I also think deconstruction is quite a bit more involved than linguistic pedantry. [Time (n) flies(v) like an arrow (A.P.). Time(v) flies(n) like an arrow (A.P.) Time-flies (compound n) like (v) an arrow (object).] But maybe that was second hour stuff.


New Ancestral Myths

I actually left this panel after only 25 minutes or so.

It was standing room only and I hadn't had lunch, and frankly I might have been more charitable if I were sitting and fed. The beginning was really interesting––the super diverse panel pointed out the way "religion" is given to Judeo/Christian traditions and everything else is called "mythology" whether it is a living religious practice or not, and there was also a really neat point about how the "ancient mythologies" well known in the English speaking world (Greek and Roman) traced a path through what was often considered to be whiteness. And the religious beliefs (even dead religions) of people of color are almost never as well known.

Unfortunately the moderator was having some trouble keeping the panel reigned in on the topic and as we drifted further afield I found the thread of motif more and more confusing and eventually just left.


Tapping our Mythic Past

The interesting thing I saw here was what was agreed and disagreed on. The panelists disagreed furiously about bringing myth into fiction (but were incredibly civil about it). One called appropriation the "third rail" of writing and made the point that writing backgrounds they weren't from and who talked about their backgrounds meant doing one's due diligence through research and sensitivity readings, never being a stranger, avoiding stereotypes, and always treating your characters as authentic and genuine people. Another panelist was very uncomfortable with that idea, even really eschewing doing much writing about their own cultural myths. Everyone on the panel related the experience of  being called out regarding their own culture. The demographics of who came down in which camp are probably not what you might have expected either.

There was also a problem with one panelist who seemed like maybe they were a bit anxious and had some trouble with repeating themselves. Of course they also did a lot of jumping in on the questions. So we had a lot of redundancy.
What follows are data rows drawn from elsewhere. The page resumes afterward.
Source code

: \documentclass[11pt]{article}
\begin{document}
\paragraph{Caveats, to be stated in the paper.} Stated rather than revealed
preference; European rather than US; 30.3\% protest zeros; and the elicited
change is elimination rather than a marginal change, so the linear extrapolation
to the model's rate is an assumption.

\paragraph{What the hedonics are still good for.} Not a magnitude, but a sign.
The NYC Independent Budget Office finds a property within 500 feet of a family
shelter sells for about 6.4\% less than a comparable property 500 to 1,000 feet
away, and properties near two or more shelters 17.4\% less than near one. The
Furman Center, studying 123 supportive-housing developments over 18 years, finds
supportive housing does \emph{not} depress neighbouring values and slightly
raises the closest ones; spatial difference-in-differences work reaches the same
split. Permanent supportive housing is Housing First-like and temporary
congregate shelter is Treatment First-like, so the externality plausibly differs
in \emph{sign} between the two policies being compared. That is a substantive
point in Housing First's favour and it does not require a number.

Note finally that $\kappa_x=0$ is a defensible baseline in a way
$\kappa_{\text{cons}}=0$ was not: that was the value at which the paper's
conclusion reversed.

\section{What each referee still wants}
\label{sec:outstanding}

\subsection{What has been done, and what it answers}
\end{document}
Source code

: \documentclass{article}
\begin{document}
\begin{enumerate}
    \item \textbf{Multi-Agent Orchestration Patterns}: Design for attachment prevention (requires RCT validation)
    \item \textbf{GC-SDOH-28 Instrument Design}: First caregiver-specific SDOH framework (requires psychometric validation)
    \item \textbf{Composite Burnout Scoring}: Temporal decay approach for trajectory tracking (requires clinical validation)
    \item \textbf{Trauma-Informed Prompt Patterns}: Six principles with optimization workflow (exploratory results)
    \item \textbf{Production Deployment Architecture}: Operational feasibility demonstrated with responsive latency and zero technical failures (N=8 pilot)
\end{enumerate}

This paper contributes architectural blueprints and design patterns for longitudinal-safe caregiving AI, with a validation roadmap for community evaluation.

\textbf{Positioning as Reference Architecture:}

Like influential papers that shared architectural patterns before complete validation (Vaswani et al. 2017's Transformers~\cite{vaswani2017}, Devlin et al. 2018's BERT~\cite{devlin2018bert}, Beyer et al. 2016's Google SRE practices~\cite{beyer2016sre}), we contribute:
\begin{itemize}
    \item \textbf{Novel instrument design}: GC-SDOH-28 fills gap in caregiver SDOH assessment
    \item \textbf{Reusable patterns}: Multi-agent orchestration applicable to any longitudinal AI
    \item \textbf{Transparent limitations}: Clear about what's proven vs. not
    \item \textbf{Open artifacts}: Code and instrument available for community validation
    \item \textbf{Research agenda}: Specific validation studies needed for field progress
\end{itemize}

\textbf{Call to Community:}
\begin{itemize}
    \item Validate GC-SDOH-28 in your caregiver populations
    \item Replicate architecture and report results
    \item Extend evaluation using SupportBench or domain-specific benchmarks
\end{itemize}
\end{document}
However, the thing they agreed on was also interesting––that trying to find the "decoder ring" of myth ultimately undoes the myth, and the central idea they walked away with was this idea of personalizing mythic past. That is you tell a story that portrays people and tells a story, and you maybe show how that myth influences them, but you don't appropriate the myth itself as true or not. That contradictions are essential. That there is truth without facts. (Much like fiction itself, I noted.) That being okay with not knowing is an important part of indigenous myth and antithetical to colonialists and Judeo/Christian myths where everything needs to be codified, classified, turned into binaries and some truthy truth rooted out. Myth had a power that danced outside of their ability to touch it even if it wasn't "true" in the desperately objective sense of the word.

"Mythology is," one panelist said to the delight of the entire panel, "the human mind trying desperately to understand itself.


Stress Management for Creatives

Got some great ideas from this panel that will definitely show up in an upcoming post.


Afrofutureism: From Octavia to T'Challa

This was an incredible lecture with an A/V presentation and I will cover some of the points in time, but 1) it is too much to go into in a post like this and needs its own space and 2) I heard that Steve Barns might be putting up an online version and I wouldn't want to steal his thunder at all because he put a shit-ton of effort into an incredible presentation.


Imposter Syndrome: You DO Deserve To Be Here

This is another panel that will definitely transform into a future post. Good advice. Good insight, but too much to write it all out in an encapsulation.